Source texts of formatted documents
[Start of section]

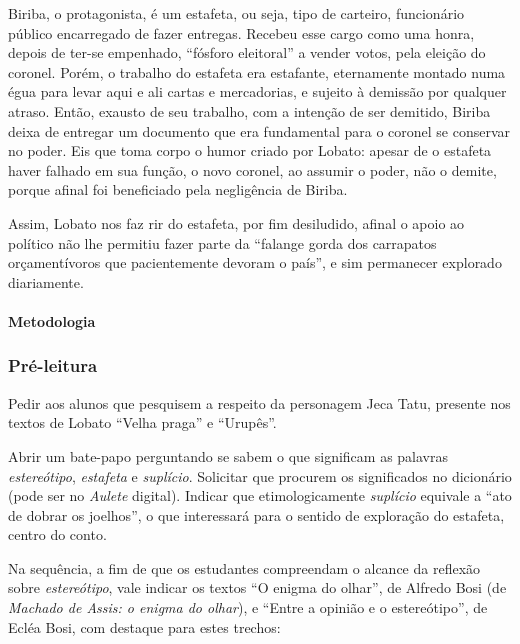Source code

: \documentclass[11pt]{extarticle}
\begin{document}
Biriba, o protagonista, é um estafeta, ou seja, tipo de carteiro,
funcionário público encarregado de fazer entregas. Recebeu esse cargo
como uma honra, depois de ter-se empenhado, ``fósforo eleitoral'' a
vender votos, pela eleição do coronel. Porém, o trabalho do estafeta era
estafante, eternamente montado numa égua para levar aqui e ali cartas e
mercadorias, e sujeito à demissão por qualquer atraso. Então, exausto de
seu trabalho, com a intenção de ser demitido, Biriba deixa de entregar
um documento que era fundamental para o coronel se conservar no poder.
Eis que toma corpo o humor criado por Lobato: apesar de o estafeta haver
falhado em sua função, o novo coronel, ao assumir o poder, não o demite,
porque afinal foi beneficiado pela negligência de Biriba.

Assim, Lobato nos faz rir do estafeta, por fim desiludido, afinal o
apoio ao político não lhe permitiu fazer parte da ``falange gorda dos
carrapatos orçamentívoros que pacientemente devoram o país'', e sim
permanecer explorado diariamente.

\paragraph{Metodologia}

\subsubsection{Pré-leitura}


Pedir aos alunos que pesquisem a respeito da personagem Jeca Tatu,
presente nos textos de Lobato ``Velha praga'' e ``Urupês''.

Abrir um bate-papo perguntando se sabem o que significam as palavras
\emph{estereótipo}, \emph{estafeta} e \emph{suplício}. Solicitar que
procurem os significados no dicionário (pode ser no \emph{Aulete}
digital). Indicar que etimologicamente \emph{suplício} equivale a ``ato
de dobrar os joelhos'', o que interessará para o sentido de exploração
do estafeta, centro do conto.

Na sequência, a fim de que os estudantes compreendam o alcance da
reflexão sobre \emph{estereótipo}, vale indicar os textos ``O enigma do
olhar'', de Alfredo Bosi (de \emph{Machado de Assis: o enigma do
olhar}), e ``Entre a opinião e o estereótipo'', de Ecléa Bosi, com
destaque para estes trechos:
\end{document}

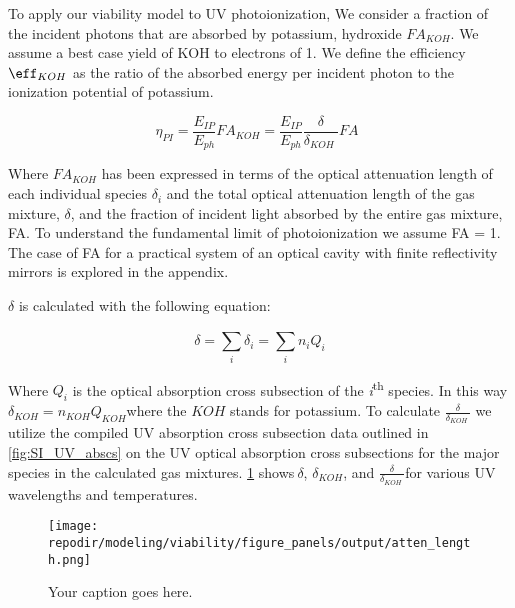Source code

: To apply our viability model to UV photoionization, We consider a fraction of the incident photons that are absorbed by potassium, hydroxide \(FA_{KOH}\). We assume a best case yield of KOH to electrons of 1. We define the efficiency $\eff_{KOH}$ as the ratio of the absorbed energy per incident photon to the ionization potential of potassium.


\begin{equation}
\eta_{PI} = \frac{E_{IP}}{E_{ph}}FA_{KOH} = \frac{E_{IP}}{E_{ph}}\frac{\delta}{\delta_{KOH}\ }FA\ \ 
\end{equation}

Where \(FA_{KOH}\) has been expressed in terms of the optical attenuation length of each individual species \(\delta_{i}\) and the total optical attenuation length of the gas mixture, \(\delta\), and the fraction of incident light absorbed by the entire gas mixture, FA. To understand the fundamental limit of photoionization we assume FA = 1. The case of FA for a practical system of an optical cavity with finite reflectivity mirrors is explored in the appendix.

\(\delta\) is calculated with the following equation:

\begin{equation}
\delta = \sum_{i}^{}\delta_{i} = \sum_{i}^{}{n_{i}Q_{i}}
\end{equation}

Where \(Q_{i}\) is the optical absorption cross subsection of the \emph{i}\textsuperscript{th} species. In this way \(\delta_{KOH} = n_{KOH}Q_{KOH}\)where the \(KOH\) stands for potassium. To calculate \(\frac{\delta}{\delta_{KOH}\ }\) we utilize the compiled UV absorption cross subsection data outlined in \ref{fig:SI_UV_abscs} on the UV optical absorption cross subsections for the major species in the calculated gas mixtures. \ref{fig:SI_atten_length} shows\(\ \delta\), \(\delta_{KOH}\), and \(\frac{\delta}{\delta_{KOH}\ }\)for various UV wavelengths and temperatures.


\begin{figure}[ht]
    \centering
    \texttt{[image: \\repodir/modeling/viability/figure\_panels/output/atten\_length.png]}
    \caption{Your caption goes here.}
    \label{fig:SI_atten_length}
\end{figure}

[End of section]
[Start of section]

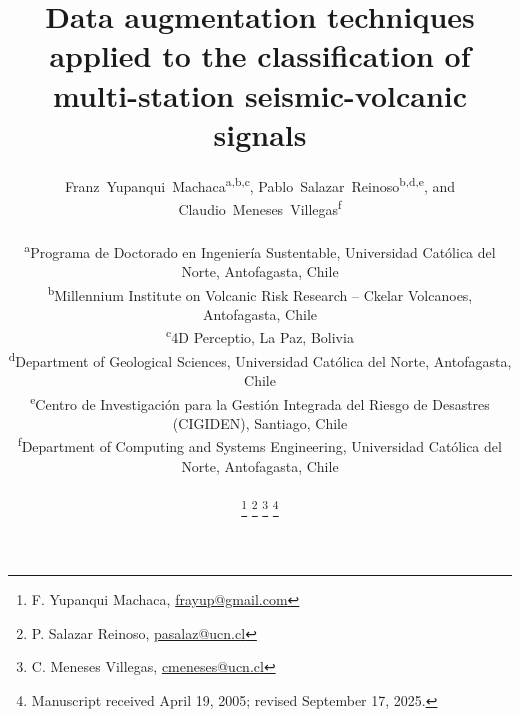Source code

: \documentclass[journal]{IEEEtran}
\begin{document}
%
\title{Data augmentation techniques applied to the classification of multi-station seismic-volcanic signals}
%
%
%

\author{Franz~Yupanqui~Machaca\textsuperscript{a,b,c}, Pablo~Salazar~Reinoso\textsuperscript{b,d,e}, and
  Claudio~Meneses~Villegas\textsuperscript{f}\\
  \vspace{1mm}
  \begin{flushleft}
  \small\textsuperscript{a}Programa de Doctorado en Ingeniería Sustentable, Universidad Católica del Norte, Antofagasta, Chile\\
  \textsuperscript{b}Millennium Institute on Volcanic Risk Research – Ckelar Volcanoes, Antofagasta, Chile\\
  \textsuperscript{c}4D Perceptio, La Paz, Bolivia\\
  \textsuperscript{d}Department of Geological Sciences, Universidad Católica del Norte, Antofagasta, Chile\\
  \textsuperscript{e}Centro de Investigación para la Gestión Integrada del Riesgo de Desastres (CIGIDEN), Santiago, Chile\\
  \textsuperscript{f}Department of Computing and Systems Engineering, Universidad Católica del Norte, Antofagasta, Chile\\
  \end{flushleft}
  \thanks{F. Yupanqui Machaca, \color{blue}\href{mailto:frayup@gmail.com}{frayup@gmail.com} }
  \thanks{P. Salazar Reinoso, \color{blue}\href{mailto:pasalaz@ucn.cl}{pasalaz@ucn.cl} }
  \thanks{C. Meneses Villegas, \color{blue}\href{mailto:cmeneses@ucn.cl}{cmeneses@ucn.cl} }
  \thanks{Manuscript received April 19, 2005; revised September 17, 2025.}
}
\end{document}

[End of section]
[Start of section]

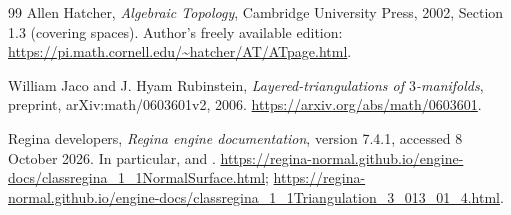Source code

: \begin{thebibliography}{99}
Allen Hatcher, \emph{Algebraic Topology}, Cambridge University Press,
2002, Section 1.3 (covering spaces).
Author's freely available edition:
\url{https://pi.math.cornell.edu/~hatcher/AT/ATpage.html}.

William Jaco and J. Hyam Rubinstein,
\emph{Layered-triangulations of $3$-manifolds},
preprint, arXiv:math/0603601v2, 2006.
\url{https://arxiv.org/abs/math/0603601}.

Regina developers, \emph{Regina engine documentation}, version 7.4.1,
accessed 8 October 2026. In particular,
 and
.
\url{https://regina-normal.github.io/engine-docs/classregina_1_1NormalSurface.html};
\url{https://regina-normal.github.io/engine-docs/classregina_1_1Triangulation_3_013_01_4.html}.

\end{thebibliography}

[End of section]

Which of the lines above carry the string "Meneses"? Copy every one.

▶ _Result of the task_:
  Claudio~Meneses~Villegas\textsuperscript{f}\\
  \thanks{C. Meneses Villegas, \color{blue}\href{mailto:cmeneses@ucn.cl}{cmeneses@ucn.cl} }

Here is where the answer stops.